[LLVMdev] Proposal for atomic and synchronization instructions
John Criswell
criswell at cs.uiuc.edu
Mon Jul 9 08:05:04 PDT 2007
Chandler Carruth wrote:
> Hello,
>
> After a fair amount of research and work, I have put together a
> concrete proposal for LLVM representations of atomic operations and
> synchronization constructs. These aim to provide the minimal
> functionality in the IR for representing the hardware constructs that
> threading libraries and parallel programming rely on.
>
> http://chandlerc.net/llvm_atomics.html
>
> While I am no expert on the various architectures, I've done my best
> at providing base-line implementations for each instruction.
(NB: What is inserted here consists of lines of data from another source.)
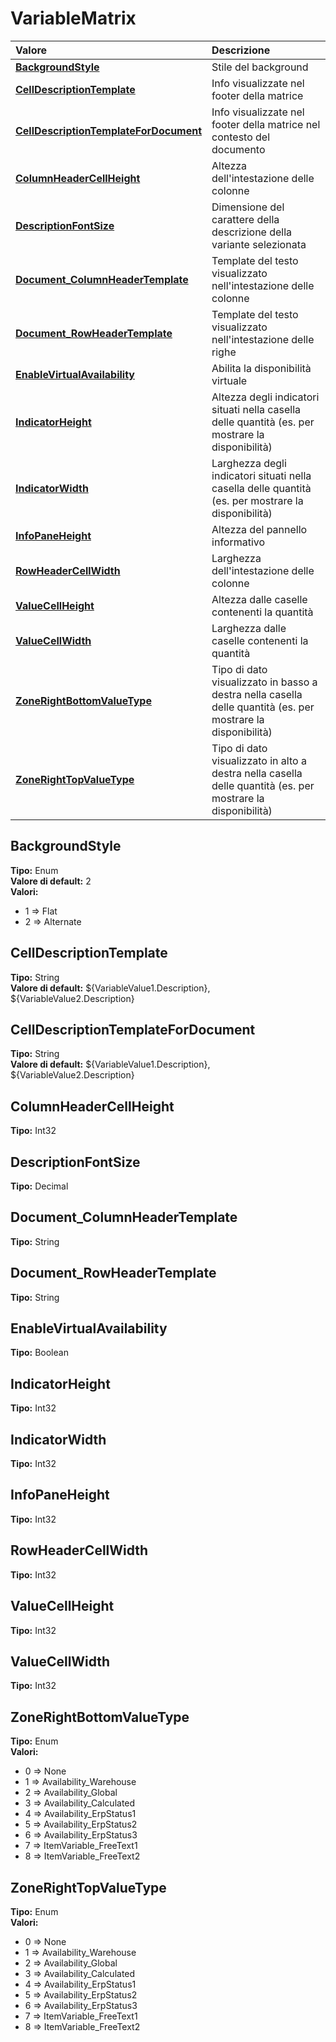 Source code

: # VariableMatrix

| Valore | Descrizione |
| :--- | :--- |
| [**BackgroundStyle**](variablematrix.md#backgroundstyle) | Stile del background |
| [**CellDescriptionTemplate**](variablematrix.md#celldescriptiontemplate) | Info visualizzate nel footer della matrice |
| [**CellDescriptionTemplateForDocument**](variablematrix.md#celldescriptiontemplatefordocument) | Info visualizzate nel footer della matrice nel contesto del documento |
| [**ColumnHeaderCellHeight**](variablematrix.md#columnheadercellheight) | Altezza dell'intestazione delle colonne |
| [**DescriptionFontSize**](variablematrix.md#descriptionfontsize) | Dimensione del carattere della descrizione della variante selezionata |
| [**Document\_ColumnHeaderTemplate**](variablematrix.md#document_columnheadertemplate) | Template del testo visualizzato nell'intestazione delle colonne |
| [**Document\_RowHeaderTemplate**](variablematrix.md#document_rowheadertemplate) | Template del testo visualizzato nell'intestazione delle righe |
| [**EnableVirtualAvailability**](variablematrix.md#enablevirtualavailability) | Abilita la disponibilità virtuale |
| [**IndicatorHeight**](variablematrix.md#indicatorheight) | Altezza degli indicatori situati nella casella delle quantità \(es. per mostrare la disponibilità\) |
| [**IndicatorWidth**](variablematrix.md#indicatorwidth) | Larghezza degli indicatori situati nella casella delle quantità \(es. per mostrare la disponibilità\) |
| [**InfoPaneHeight**](variablematrix.md#infopaneheight) | Altezza del pannello informativo |
| [**RowHeaderCellWidth**](variablematrix.md#rowheadercellwidth) | Larghezza dell'intestazione delle colonne |
| [**ValueCellHeight**](variablematrix.md#valuecellheight) | Altezza dalle caselle contenenti la quantità |
| [**ValueCellWidth**](variablematrix.md#valuecellwidth) | Larghezza dalle caselle contenenti la quantità |
| [**ZoneRightBottomValueType**](variablematrix.md#zonerightbottomvaluetype) | Tipo di dato visualizzato in basso a destra nella casella delle quantità \(es. per mostrare la disponibilità\) |
| [**ZoneRightTopValueType**](variablematrix.md#zonerighttopvaluetype) | Tipo di dato visualizzato in alto a destra nella casella delle quantità \(es. per mostrare la disponibilità\) |

## BackgroundStyle

**Tipo:** Enum  
**Valore di default:** 2  
**Valori:**

* 1 =&gt; Flat
* 2 =&gt; Alternate

## CellDescriptionTemplate

**Tipo:** String  
**Valore di default:** ${VariableValue1.Description}, ${VariableValue2.Description}

## CellDescriptionTemplateForDocument

**Tipo:** String  
**Valore di default:** ${VariableValue1.Description}, ${VariableValue2.Description}

## ColumnHeaderCellHeight

**Tipo:** Int32

## DescriptionFontSize

**Tipo:** Decimal

## Document\_ColumnHeaderTemplate

**Tipo:** String

## Document\_RowHeaderTemplate

**Tipo:** String

## EnableVirtualAvailability

**Tipo:** Boolean

## IndicatorHeight

**Tipo:** Int32

## IndicatorWidth

**Tipo:** Int32

## InfoPaneHeight

**Tipo:** Int32

## RowHeaderCellWidth

**Tipo:** Int32

## ValueCellHeight

**Tipo:** Int32

## ValueCellWidth

**Tipo:** Int32

## ZoneRightBottomValueType

**Tipo:** Enum  
**Valori:**

* 0 =&gt; None
* 1 =&gt; Availability\_Warehouse
* 2 =&gt; Availability\_Global
* 3 =&gt; Availability\_Calculated
* 4 =&gt; Availability\_ErpStatus1
* 5 =&gt; Availability\_ErpStatus2
* 6 =&gt; Availability\_ErpStatus3
* 7 =&gt; ItemVariable\_FreeText1
* 8 =&gt; ItemVariable\_FreeText2

## ZoneRightTopValueType

**Tipo:** Enum  
**Valori:**

* 0 =&gt; None
* 1 =&gt; Availability\_Warehouse
* 2 =&gt; Availability\_Global
* 3 =&gt; Availability\_Calculated
* 4 =&gt; Availability\_ErpStatus1
* 5 =&gt; Availability\_ErpStatus2
* 6 =&gt; Availability\_ErpStatus3
* 7 =&gt; ItemVariable\_FreeText1
* 8 =&gt; ItemVariable\_FreeText2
I am sure
> these will need tweaking and fixing, but should provide a very good
> starting point for the targets.
>
> Comments are more than welcome, especially suggestions for
> improvement. I hope this provides a sound background and a good
> starting place for bringing these features to LLVM. Many thanks also
> go to Reid who has helped tremendously with putting this together, and
> several of the people at Aerospace who helped in the research phase.
>
This looks good; this is basically what we came up with for the SVA-OS work.
Some comments:
1) You may want to consider adding atomic load-<bitwise operation>-store
instructions in addition to load-<add/subtract> instructions. The Linux
kernel uses these for atomic bit setting/clearing, and on many systems
they can be implemented more efficiently using special assembly
instructions. That said, I have never run experiments to verify that
such instructions are critical to kernel performance.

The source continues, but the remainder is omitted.